Blog: The origin of the leap year

Every four years, the month of February counts 29 instead of 28 days. Yesterday, this happened again. In this way, our calendar keeps up with the astronomic speed with which the earth runs its course around the sun. Adding this day to February was a measure implemented by Julius Caesar in 46 BCE. It was part of a larger calendrical reform meant to get rid of a discrepancy of no less than 90 days (!) between the Roman calendar of his day and the seasons the months and festivals referred to. Some authors, like Appian and Dio Cassius, say the Egyptian way of measuring time in a calendar had inspired Caesar.

Egypt was indeed clearly ahead of Rome in terms of calendrical knowledge. Before Caesar’s reform, Rome had a calendar of 12 months (of 31, 29 or 28 days) which together formed a 355-day year. This year was irregularly expanded with an intercalary (i.e. thirteenth) month. Such a system of inserting an intercalary month also existed in ancient Greece, but there the months strictly followed the moon, and a regular cycle for intercalation was developed to keep the lunar year in line with the solar year, which made the result less chaotic. Egypt, on the other hand, had long had a perfectly regular 365-day calendar, with twelve 30-day months and five epagomenal (i.e. additional) days at the end of year. The Egyptian astronomers realized that this calendar too moved out of line with the seasons. Already in 238 BCE, there was an attempt to add an extra day to the end of the year every four years to solve this problem. This was decided in the so-called decree of Kanopos, which was inscribed on stone in both Greek and Egyptian. In this decree, priests from all over Egypt expressed their intention to honor the royal couple of Ptolemaios III and Berenike II with a special feast day. To ensure the Egyptian New Year would always coincide with the rising of Sirius, ‘the star of Isis’, this royal holiday was planned as an extra epagomenal day in a four-year cycle. Sadly, this plan was never really implemented, probably due to the unwillingness of priests themselves.
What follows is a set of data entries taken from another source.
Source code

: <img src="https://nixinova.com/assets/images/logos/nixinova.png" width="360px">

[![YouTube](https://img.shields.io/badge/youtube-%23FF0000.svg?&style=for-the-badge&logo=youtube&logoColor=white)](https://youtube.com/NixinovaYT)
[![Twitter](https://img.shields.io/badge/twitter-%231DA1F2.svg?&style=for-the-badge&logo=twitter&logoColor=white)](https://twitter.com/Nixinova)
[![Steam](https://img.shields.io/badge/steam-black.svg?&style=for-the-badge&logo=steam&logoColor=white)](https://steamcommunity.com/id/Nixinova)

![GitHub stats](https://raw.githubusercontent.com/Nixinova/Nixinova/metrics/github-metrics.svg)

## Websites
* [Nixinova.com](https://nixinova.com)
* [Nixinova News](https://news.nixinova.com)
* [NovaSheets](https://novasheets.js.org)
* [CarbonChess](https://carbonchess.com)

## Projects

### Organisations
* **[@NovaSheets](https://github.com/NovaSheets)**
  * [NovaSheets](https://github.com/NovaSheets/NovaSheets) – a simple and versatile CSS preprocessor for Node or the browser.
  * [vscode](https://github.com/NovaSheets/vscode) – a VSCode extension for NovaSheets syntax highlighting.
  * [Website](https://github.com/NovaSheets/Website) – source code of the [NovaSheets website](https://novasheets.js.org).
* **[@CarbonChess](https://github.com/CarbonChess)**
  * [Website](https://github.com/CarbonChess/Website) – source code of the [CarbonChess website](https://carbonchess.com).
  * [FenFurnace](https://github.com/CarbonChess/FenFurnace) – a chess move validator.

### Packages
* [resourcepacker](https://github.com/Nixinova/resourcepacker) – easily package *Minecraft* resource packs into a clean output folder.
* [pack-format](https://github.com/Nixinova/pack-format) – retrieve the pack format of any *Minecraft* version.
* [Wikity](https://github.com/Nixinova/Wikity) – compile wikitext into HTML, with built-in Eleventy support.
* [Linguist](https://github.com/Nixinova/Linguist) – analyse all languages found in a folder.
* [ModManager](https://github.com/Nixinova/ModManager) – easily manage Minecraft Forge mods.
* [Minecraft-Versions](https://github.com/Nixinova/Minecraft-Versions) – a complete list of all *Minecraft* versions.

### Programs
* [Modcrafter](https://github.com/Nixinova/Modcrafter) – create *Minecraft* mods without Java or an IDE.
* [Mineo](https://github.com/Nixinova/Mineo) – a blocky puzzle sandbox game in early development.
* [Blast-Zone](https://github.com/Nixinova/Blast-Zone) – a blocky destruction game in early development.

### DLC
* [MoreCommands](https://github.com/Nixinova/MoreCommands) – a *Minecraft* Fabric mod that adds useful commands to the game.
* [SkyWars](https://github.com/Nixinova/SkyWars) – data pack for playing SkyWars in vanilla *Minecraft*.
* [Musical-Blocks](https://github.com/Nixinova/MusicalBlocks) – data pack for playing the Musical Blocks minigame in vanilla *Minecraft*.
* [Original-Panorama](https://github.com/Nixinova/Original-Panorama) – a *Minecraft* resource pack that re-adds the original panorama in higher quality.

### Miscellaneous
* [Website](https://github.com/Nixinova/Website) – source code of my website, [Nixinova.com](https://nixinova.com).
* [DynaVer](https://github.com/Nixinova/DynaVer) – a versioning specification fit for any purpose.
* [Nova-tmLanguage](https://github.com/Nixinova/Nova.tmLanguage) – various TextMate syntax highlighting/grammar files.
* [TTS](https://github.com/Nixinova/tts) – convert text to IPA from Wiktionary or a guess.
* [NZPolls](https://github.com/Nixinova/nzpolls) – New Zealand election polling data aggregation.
Priestly unwillingness probably also played a role in the persistence of Rome’s flawed calendar. Here the pontifex maximus was responsible for intercalation. Although the problems of the Roman calendar were well known by the second century BCE, the pontifices were very reluctant to change anything to the traditional calendar, which was charged with religious meaning. Their decision whether or not to add an additional month, on the other hand, was often given in by political motives, even when this led to a clear discrepancy between calendar and astronomic reality. When Caesar became pontifex maximus he decided to bring an end to this. To remedy the calendar’s backlog, he added three extra months to the year 46 BCE. For the next years, he added one or two additional days to seven of the months, and turned the king’s intercalary month into an intercalary day. But he was very careful not to change too much, realizing very well that calendar change is a very sensitive topic. He for example kept the alternation between longer and shorter months (which survives up to today), and added the leap day to February, after the sixth day before the Calends of March, that is at the same moment the intercalary month had traditionally been added. This insertion in this particular place is also why the leap day was known as the ‘bissextus’, the ‘second-sixth’ day before the 1st of March.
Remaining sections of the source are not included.